(Source texts of formatted documents)

::::::::::

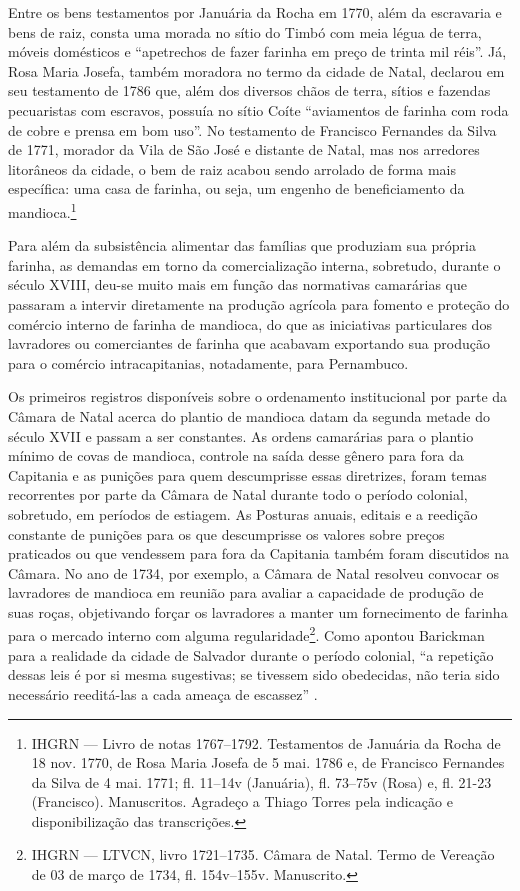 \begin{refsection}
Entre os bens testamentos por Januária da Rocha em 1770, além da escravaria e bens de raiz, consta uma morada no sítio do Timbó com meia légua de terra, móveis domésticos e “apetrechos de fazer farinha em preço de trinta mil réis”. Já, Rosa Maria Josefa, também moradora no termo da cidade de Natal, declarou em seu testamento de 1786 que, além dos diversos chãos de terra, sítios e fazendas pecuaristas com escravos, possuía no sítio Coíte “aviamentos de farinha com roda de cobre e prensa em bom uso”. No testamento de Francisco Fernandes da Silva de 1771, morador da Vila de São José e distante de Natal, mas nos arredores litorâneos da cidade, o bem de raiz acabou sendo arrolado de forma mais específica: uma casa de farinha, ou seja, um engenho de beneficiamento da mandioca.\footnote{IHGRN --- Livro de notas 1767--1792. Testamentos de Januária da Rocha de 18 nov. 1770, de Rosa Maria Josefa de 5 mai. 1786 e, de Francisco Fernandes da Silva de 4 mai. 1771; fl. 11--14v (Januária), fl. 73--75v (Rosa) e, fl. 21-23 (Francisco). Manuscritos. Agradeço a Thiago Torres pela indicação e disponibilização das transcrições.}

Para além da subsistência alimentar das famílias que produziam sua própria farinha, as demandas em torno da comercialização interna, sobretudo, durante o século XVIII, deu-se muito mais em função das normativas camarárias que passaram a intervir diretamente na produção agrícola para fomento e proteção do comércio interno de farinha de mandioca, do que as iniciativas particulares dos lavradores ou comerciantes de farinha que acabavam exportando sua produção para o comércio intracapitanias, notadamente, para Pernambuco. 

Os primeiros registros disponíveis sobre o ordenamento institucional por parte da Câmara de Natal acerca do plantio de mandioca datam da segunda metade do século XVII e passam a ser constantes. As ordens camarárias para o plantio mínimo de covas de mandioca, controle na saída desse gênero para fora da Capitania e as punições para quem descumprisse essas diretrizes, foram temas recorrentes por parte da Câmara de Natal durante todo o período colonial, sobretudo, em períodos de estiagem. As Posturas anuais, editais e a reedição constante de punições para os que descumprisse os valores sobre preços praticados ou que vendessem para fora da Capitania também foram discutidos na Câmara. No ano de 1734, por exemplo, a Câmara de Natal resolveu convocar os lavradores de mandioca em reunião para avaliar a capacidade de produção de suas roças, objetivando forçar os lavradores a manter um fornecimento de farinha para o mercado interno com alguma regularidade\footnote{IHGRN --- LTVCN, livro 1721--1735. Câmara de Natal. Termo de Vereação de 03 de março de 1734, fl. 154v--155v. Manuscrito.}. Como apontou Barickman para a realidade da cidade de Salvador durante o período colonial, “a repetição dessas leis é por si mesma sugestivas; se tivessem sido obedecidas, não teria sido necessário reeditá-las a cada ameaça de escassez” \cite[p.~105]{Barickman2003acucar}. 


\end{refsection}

::::::::::

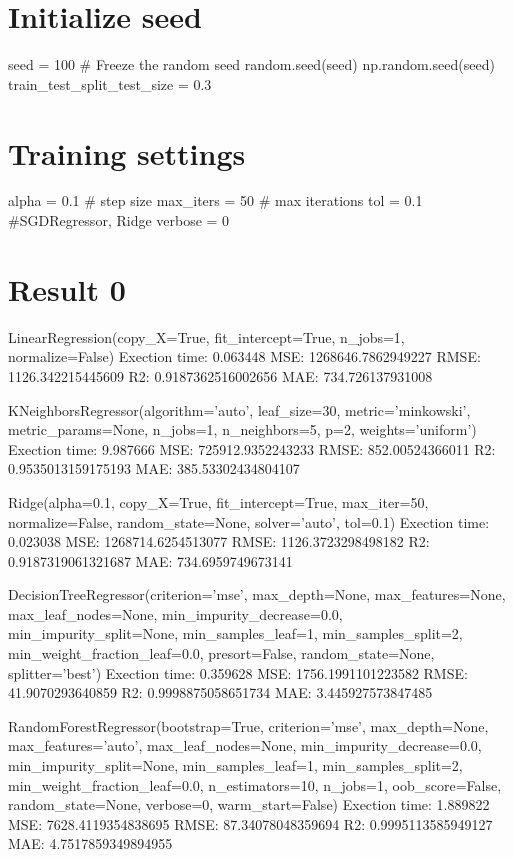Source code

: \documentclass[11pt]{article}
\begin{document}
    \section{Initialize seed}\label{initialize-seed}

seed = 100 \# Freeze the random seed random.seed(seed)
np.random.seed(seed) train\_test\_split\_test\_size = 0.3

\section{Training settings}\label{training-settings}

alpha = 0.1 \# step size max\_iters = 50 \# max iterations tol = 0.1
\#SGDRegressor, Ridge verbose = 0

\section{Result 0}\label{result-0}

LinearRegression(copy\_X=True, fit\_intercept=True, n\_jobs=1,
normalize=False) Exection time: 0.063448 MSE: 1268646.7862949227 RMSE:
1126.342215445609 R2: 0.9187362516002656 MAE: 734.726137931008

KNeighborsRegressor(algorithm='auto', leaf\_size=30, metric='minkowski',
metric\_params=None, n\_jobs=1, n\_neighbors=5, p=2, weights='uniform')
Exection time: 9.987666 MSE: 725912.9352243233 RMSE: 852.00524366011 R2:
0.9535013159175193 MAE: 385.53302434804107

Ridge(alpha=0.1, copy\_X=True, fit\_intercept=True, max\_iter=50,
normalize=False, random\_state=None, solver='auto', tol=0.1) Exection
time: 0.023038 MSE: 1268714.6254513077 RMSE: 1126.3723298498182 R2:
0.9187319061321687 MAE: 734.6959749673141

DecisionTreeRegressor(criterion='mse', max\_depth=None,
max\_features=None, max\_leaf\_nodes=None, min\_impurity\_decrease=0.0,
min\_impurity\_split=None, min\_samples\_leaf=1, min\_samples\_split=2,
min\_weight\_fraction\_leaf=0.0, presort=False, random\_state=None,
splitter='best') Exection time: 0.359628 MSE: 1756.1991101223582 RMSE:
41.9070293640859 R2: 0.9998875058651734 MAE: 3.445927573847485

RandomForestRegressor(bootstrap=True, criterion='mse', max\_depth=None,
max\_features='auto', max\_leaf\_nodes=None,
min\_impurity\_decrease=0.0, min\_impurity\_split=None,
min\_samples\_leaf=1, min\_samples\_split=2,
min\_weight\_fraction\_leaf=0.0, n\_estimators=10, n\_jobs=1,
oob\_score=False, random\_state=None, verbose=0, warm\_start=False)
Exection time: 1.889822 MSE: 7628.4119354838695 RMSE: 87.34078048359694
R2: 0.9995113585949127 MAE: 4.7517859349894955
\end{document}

::::::::::

• Exercise prompt:
Look at the records above. Copy every line where the string "RMSE" occurs.

• Solution for this problem:
normalize=False) Exection time: 0.063448 MSE: 1268646.7862949227 RMSE:
Exection time: 9.987666 MSE: 725912.9352243233 RMSE: 852.00524366011 R2:
time: 0.023038 MSE: 1268714.6254513077 RMSE: 1126.3723298498182 R2:
splitter='best') Exection time: 0.359628 MSE: 1756.1991101223582 RMSE:
Exection time: 1.889822 MSE: 7628.4119354838695 RMSE: 87.34078048359694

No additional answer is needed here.